Nano-silica concrete compressive strength (f_c): f_c = 20MPa, f_c = 30MPa and f_c = 40MPa.
Diameter-to-thickness ratio of GFRP tube (ζ): ζ = 20, ζ = 25 and ζ = 40.
Steel ratio (ψ): ψ = 0.008, ψ = 0.022 and ψ = 0.034.

All the specimens have an outer diameter of 200 mm and a height of 500 mm, the difference is that the thickness of GFRP tube are 5mm, 8mm and 10mm, respectively. And the diameter-to-thickness ratio of GFRP tube is defined as ζ =D/t,where t is the GFRP tube’s thickness. Three types of GFRP tubes with different diameter-thickness ratio are shown in Figure 1. Three types of angle section steel with changed section size were used to manufacture the specimens. Steel ratios of the specimens are determined by cross-sectional area of the angle section steel. The composite column’s steel ratio is defined as following: ψ = A_s /(A_s + A_c), where A_s and A_c are cross-sectional area of angle section steel and nano-silica concrete, respectively. Equilateral angle section steel was used in the specimen manufacture. Geometrical dimension of the angle section steel is listed in Table 2, where b and t are limb width and thickness of the angle section steel, respectively. Figure 2 shows the cross section of the composite column, while Figure 3 presents all the specimens before compression test.

Figure 1

Three types of GFRP tubes with different diameter-thickness ratio

Figure 2

Sketch of cross section of nano-silica concrete-filled angle steel reinforced GFRP tubular column

Table 2

Geometrical parameters for angle section steel

Steel size	b (mm)	t_f (mm)	A_s (mm²)
Small	40	3.0	236
Middle	70	5.0	687
Large	90	6.0	1060

Figure 3

All composite columns before compression test

Test specimens were labeled according to the three parameters (GFRP tube’s diameter-to-thickness ratio, steel ratio and nano-silica concrete compressive strength).
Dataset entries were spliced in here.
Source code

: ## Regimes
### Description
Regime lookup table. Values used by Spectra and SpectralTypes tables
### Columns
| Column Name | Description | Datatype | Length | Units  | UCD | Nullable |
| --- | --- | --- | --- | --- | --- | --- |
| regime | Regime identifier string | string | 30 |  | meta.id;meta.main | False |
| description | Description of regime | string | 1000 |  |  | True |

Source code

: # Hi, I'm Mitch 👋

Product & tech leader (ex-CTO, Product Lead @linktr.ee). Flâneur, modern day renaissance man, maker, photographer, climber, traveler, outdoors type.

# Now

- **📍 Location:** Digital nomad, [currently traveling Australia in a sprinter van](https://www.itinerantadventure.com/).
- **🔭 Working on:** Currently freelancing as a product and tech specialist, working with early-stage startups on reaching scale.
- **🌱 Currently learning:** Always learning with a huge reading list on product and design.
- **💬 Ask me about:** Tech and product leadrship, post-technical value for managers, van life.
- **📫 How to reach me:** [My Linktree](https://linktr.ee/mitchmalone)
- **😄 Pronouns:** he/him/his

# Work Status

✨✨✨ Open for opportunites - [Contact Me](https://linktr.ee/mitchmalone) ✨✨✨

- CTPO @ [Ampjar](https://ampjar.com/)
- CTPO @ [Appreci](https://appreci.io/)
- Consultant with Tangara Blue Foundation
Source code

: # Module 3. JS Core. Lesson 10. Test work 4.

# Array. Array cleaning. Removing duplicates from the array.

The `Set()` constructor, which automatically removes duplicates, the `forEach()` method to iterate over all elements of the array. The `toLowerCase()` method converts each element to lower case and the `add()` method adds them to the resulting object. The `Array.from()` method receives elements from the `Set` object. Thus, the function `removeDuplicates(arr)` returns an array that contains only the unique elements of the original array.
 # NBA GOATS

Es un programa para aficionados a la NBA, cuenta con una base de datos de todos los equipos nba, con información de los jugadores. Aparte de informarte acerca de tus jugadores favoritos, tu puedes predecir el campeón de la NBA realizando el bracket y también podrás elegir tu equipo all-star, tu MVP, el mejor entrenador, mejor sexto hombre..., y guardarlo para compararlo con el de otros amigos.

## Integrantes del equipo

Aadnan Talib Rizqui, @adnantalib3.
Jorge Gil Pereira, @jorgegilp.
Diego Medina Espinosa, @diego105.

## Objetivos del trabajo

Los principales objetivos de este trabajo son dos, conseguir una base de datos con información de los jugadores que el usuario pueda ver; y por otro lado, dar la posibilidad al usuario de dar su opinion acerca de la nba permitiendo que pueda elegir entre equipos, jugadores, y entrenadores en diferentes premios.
For example, the label ‘ζ 25-ψ0.034-C30’ is defined as the following specimen:

The first part ‘ζ 25’ denotes that the diameter-to-thickness ratio of GFRP tube is 25.
The second part of the label ‘ψ0.034’ denotes that steel ratio of the specimen is 0.034.
The last part of the label ‘C30’ indicates that the design nano-silica concrete compressive strength of specimens is 30MPa.

2.2 Material properties

The hot rolled Q235 angle section steel was used to make specimens. To obtain the properties of angle section steel, the study carried out three basic tensile coupon tests, and such tensile coupons were randomly cut from the steel plates. The tensile tests produced the following results: the average value of yield strength is 240.6MPa, the average value of ultimate tensile strength is 372.9MPa and the average value of elastic modulus for the angle section steel is 207.3GPa.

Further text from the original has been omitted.